How to Choose a Nail Salon
Now that we’ve outlined a few reasons why manicures and pedicures are so beneficial, the next step is to choose the right one.
“The first thing I notice in a salon is cleanliness and what it smells like,” Crisalli says. “A great salon will have a healthy smell and will be impeccably clean.”
“You want a safe, secure place where you can be yourself,” Paschal adds. She says that you should look for someone that knows what they’re looking at and can offer recommendations and education for care between visits. “It’s kind of like having a doctor — someone who can tell you what to and what not to do.”
Maintaining Soft Skin Between Visits
If you’re familiar with the manicure and pedicure process, then you know lotions and exfoliating scrubs are fairly standard. Mitchell states that moisturizing is vital for maintaining skin texture: “Moisturized feet and hands are less likely to blister, crack, peel or develop hangnails.”Exfoliating is just as important for smoothing skin, since it removes dead cells which helps keep rough spots such as heels and nail beds soft.
Much of this can — and should — also be applied between visits. A daily moisturizer can do wonders and for more rough areas such as heels, a nourishing cream applied at night should do the trick.

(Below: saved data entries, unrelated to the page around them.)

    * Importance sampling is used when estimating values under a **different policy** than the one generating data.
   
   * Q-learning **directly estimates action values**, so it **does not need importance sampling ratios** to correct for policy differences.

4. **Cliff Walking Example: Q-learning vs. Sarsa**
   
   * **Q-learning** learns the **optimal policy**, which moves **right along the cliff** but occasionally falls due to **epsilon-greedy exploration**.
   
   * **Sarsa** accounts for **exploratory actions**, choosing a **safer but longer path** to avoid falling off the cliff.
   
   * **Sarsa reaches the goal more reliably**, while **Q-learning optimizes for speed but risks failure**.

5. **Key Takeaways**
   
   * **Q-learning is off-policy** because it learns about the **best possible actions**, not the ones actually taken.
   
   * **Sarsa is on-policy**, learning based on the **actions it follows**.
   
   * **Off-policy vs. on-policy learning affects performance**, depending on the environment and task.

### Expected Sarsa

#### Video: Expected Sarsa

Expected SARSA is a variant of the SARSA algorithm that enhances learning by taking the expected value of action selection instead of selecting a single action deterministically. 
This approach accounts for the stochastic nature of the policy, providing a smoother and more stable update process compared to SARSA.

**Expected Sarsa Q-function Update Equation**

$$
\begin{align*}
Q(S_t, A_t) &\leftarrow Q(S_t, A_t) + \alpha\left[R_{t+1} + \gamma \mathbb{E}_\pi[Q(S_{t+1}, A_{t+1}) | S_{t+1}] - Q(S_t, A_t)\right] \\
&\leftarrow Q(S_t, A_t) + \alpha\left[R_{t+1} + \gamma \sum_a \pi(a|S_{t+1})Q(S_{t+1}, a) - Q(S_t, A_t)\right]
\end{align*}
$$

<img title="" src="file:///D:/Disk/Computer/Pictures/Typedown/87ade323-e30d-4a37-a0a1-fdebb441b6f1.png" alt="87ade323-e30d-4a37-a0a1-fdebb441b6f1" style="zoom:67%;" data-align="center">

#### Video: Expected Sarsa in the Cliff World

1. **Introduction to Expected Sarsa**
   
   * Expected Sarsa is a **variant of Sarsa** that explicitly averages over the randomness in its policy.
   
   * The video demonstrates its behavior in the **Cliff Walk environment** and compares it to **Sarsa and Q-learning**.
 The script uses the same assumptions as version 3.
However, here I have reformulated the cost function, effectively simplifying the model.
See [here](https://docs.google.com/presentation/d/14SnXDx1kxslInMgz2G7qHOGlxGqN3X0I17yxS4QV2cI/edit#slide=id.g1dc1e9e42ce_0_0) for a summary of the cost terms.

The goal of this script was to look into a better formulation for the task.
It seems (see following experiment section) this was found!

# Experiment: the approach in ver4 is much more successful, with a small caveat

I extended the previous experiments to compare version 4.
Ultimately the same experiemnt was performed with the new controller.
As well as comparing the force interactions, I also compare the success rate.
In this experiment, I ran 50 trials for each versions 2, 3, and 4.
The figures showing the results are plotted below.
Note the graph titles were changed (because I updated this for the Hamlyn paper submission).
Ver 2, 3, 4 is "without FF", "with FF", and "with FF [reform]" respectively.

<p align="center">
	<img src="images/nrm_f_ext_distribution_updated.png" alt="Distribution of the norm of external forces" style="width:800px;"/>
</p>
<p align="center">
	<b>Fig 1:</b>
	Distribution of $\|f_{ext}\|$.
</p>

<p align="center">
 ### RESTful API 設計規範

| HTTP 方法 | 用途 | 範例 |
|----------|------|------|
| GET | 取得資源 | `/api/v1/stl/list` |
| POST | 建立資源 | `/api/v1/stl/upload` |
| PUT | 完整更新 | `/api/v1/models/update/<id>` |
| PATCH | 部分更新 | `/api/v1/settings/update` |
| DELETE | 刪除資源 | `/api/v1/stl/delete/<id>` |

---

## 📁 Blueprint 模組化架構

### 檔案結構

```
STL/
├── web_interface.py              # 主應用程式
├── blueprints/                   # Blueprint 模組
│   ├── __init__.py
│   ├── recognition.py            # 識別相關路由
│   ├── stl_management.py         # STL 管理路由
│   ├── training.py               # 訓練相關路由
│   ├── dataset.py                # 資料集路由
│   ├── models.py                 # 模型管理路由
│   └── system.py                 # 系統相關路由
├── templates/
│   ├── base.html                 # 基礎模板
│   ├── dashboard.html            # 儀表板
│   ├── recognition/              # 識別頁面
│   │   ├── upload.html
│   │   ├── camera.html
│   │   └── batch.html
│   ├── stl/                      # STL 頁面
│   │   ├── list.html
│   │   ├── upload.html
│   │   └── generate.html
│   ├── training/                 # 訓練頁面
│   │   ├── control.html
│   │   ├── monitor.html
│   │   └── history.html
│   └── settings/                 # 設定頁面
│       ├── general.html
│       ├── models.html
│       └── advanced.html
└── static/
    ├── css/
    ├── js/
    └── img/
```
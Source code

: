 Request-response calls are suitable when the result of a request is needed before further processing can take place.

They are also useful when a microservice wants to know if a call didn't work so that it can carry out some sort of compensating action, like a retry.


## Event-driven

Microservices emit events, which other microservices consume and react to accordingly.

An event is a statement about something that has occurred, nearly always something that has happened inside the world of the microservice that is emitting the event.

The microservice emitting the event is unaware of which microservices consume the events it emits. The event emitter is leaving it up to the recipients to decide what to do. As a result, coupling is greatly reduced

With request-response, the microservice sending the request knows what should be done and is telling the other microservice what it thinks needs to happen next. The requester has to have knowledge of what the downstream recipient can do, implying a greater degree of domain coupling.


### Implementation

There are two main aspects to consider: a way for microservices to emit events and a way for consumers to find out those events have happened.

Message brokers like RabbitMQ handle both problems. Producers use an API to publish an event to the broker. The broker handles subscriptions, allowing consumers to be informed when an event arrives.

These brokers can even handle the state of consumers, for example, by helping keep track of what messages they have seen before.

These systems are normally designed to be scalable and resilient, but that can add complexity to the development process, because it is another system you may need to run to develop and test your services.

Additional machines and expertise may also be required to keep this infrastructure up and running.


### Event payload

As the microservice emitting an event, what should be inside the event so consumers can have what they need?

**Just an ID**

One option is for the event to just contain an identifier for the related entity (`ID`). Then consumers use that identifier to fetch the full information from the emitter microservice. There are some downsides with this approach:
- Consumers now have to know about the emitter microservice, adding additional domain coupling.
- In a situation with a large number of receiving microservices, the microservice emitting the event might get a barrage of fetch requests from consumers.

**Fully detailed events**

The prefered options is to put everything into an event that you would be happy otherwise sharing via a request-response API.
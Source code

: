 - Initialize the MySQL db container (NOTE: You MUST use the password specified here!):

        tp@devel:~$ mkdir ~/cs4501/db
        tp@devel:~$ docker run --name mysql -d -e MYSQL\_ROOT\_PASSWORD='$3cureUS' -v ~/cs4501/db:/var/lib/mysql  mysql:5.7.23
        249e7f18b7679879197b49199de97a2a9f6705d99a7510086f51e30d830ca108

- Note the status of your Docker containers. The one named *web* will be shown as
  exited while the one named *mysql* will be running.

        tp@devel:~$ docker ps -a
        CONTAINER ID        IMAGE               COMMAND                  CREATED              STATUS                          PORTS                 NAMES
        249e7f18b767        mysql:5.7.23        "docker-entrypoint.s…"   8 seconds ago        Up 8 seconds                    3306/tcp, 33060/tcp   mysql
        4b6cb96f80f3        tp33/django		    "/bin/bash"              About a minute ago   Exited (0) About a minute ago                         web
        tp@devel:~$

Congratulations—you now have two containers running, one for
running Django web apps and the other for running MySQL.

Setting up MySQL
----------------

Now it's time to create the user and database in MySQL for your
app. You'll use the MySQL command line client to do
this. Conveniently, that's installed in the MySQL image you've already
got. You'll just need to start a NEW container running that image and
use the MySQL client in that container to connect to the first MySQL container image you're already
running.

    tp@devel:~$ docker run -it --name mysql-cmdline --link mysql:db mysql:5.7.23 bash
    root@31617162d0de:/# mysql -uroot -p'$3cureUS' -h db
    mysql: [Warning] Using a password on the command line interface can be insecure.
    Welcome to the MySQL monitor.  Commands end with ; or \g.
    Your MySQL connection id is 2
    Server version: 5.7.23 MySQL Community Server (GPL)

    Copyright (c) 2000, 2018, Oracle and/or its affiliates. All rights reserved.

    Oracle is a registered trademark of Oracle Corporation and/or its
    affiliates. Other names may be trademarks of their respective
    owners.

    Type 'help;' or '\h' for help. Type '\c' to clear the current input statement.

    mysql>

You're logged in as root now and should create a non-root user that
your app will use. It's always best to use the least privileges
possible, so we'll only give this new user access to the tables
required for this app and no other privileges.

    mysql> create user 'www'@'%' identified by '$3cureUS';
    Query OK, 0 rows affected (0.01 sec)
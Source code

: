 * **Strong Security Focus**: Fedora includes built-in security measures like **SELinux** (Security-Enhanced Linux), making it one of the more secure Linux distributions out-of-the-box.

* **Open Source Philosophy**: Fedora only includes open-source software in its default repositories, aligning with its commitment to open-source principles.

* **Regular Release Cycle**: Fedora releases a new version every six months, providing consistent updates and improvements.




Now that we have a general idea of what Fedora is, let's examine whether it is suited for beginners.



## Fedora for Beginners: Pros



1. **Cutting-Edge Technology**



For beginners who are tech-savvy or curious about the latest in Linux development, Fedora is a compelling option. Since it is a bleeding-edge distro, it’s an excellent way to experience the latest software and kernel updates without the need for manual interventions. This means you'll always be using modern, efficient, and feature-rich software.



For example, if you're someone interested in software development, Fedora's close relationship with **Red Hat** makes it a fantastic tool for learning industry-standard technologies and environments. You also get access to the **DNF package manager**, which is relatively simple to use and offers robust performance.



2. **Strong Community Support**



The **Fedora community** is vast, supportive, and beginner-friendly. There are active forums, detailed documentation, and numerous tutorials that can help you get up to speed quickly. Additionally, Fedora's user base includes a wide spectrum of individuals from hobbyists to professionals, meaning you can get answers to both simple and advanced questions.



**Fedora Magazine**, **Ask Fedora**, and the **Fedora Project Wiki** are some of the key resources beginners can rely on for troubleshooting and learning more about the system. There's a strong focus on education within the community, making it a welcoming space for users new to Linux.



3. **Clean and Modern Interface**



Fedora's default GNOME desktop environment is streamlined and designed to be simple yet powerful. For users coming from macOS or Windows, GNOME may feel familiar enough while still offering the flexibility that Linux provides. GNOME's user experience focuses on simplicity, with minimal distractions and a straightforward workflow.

How to Give Yourself a Manicure
Achieving healthy hands and feet at home isn’t that difficult either, should you desire easing into the manicure game.
Start by soaking your hands in warm water. Following a hot shower is a great time to tackle trouble areas such as fingers and toes since all that water has helped soften your skin a lot. While soft, use the nail pushing tool in your manicure kit to push the cuticle back into a nice, even, rounded shape.
Next, trim both your fingernails and your toenails to the rough shape and length you want, without going too short. File the nail to perfect the shape — rounded for your fingers and square for your toes (to help avoid ingrowns). Finish off with a moisturizer and you’re good to go.